As noted, I do have a little bit of experience at real racing, and a whole lot more sim racing experience than Ben Collins. Ben is undoubtedly better at real racing than I, and will be better at feedback in real cars. But I'm not sure that that correlates to good feedback in sims - no g-forces or vibrations. A fairly static 2D view of the 3D world, articifical force-feedback (that as we all know is very very difficult to setup to feel right even when the base code is excellent), artificial sound generation (either real time or samples)... So I don't think he's necessary any good at all at giving comparison feedback between sim and real life, just like Mr Earnhardt (I think) gave the thumbs up to the monstrosity that is (was? Haven't played in years) iRacing.[/QUOTE]
Thanks.
I don't claim to be the best driver, the best engineer or the best sim racer. Hell, Dennis Lind on this forum is way better than me, let alone Valtteri Bottas (ex-short term LFSer)........ Alex Gassman (minimaxman I think) is very good. So I'm outclassed on this forum, let alone in the rest of the world, but that doesn't mean I'm totally useless either.
But having done a fair bit of both (nigh on 25 years of 'sim' racing, although granted the first 15 years of the genre were pretty poor really), and won a few races and championships in both, I do think I'm fairly able to tell what's 'right' and what 'isn't' in sims.

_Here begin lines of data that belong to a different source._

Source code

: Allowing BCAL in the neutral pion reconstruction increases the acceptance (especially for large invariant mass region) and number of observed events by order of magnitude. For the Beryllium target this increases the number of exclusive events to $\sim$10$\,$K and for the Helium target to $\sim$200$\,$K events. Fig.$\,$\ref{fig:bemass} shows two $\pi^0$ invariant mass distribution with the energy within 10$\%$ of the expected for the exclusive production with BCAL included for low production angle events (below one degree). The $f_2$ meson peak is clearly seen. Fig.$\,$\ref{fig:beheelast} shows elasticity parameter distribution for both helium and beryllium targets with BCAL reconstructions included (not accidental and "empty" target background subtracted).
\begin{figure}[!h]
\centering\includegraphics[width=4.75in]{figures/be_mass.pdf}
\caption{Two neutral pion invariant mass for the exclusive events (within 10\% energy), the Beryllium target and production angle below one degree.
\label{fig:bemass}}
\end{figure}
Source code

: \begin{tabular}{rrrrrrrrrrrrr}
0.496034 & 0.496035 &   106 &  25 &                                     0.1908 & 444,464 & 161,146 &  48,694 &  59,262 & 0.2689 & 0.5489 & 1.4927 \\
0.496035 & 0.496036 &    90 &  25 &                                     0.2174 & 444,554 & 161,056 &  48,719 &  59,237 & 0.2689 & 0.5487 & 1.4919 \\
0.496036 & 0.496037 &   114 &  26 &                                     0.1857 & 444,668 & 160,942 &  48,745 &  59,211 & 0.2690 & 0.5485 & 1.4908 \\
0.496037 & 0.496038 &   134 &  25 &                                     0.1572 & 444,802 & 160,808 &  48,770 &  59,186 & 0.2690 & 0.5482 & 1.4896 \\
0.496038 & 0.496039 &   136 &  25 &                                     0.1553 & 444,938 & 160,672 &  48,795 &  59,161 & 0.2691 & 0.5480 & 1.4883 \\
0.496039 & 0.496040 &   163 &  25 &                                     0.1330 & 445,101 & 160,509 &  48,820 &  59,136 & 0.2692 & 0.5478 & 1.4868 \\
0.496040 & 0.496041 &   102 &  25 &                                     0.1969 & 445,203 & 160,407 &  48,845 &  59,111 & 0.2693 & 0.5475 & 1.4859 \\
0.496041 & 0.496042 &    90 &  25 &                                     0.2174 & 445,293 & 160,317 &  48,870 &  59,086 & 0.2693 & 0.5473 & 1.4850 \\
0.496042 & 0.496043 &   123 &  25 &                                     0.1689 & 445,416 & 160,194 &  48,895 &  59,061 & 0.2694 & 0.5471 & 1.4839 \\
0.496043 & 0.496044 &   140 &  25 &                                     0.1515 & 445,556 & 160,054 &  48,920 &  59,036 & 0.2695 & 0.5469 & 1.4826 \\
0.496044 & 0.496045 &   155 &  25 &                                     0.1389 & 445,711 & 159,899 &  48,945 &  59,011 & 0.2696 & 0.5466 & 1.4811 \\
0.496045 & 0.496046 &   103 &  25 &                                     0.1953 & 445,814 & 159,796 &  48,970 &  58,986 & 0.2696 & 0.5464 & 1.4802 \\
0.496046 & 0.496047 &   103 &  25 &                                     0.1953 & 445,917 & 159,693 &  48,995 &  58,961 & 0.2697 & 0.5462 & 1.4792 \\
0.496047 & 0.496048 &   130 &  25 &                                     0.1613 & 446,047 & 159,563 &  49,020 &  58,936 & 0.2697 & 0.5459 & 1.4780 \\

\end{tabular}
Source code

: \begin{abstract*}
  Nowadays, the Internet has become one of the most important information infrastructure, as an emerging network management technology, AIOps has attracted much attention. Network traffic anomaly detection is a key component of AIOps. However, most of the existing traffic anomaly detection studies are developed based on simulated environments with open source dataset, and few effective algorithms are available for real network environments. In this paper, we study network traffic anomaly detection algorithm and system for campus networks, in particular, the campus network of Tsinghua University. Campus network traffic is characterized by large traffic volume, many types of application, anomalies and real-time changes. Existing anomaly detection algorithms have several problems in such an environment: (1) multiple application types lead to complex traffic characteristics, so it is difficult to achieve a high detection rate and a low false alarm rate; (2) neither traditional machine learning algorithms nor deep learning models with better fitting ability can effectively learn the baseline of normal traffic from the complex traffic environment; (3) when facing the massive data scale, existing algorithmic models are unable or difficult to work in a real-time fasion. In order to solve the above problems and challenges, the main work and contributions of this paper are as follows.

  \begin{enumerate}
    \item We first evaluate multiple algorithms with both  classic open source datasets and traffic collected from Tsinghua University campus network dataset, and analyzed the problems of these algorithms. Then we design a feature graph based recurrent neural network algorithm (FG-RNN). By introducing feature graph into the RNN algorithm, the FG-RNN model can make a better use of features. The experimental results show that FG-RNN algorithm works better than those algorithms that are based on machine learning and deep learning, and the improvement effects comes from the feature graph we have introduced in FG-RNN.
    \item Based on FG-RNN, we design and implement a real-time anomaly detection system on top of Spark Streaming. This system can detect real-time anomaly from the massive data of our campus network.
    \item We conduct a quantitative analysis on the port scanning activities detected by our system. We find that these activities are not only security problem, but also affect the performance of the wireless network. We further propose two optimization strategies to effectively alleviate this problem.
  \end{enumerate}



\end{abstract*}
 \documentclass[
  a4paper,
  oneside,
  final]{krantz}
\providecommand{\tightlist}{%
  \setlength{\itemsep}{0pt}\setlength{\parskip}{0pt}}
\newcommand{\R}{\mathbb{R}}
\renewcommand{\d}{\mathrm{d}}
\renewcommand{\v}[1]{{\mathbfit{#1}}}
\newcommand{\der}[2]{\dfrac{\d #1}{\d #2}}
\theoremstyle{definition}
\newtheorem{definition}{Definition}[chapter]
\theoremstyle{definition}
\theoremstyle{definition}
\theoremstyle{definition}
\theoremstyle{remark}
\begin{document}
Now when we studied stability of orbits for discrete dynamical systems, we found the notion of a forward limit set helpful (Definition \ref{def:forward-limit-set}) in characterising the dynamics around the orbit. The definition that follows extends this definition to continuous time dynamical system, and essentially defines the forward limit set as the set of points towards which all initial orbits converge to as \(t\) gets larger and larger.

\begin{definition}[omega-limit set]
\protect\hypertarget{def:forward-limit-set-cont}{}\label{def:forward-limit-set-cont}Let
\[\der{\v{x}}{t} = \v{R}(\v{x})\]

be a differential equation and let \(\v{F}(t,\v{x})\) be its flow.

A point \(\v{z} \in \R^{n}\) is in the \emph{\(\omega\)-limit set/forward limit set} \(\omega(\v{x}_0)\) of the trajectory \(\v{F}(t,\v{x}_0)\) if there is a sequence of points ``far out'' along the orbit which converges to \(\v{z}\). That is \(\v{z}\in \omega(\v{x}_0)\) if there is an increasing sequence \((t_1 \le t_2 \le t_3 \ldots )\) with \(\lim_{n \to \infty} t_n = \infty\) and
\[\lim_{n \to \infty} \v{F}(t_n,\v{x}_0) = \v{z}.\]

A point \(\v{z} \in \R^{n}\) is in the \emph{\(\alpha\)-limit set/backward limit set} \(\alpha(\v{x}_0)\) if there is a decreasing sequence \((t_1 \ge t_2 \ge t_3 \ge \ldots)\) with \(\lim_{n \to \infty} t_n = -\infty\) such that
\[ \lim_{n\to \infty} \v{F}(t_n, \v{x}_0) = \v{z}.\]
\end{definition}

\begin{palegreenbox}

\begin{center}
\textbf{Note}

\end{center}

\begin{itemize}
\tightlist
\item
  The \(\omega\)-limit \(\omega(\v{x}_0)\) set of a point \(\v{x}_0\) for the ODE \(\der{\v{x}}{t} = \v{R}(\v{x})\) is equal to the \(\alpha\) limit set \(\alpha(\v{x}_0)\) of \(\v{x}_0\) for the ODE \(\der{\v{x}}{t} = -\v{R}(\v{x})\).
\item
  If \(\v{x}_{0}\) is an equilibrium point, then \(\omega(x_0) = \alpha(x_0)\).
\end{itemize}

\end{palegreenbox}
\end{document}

I do suffer from bias some of the time (I don't think I could ever like rFactor, even if a 'perfect' mod was released for it!! Although I do have it installed and I do use it to fiddle with new tracks before I race on them).
This year is going okay. Still racing, although I always suspect that each year is the last, so I may have to stop soon. Ought to spend money on houses and gadgets and families rather than throwing it at a racing car. Won my first race of the year three weeks ago. The next day I made an error that resulted in a compression fracture of my spine (I still finished 4th, but was 2nd at the time of the accident). That's healing well, and I am hoping to back near the front this weekend at Brands Hatch (GP circuit). There are a couple of good drivers I'm fighting will, plus Alice Powell who, being semi-pro and having had a year of GP3 in 2012, who is leading the championship. So I'm having to up my game to compete with her, but the season isn't over yet.
I haven't asked for my pCars refund, but at the same time I see a lot of progress in areas that much to do with the simualtion side of things. The console noises do suggest it'll be dumbed down, and I don't think they'll want to maintain two lots of code to keep the PC simmers happy. I might be wrong. But pCars in a single seater at Spa is one of the worst sim experiences I've had for a long time. rFactor is better (and I really don't like rFactor).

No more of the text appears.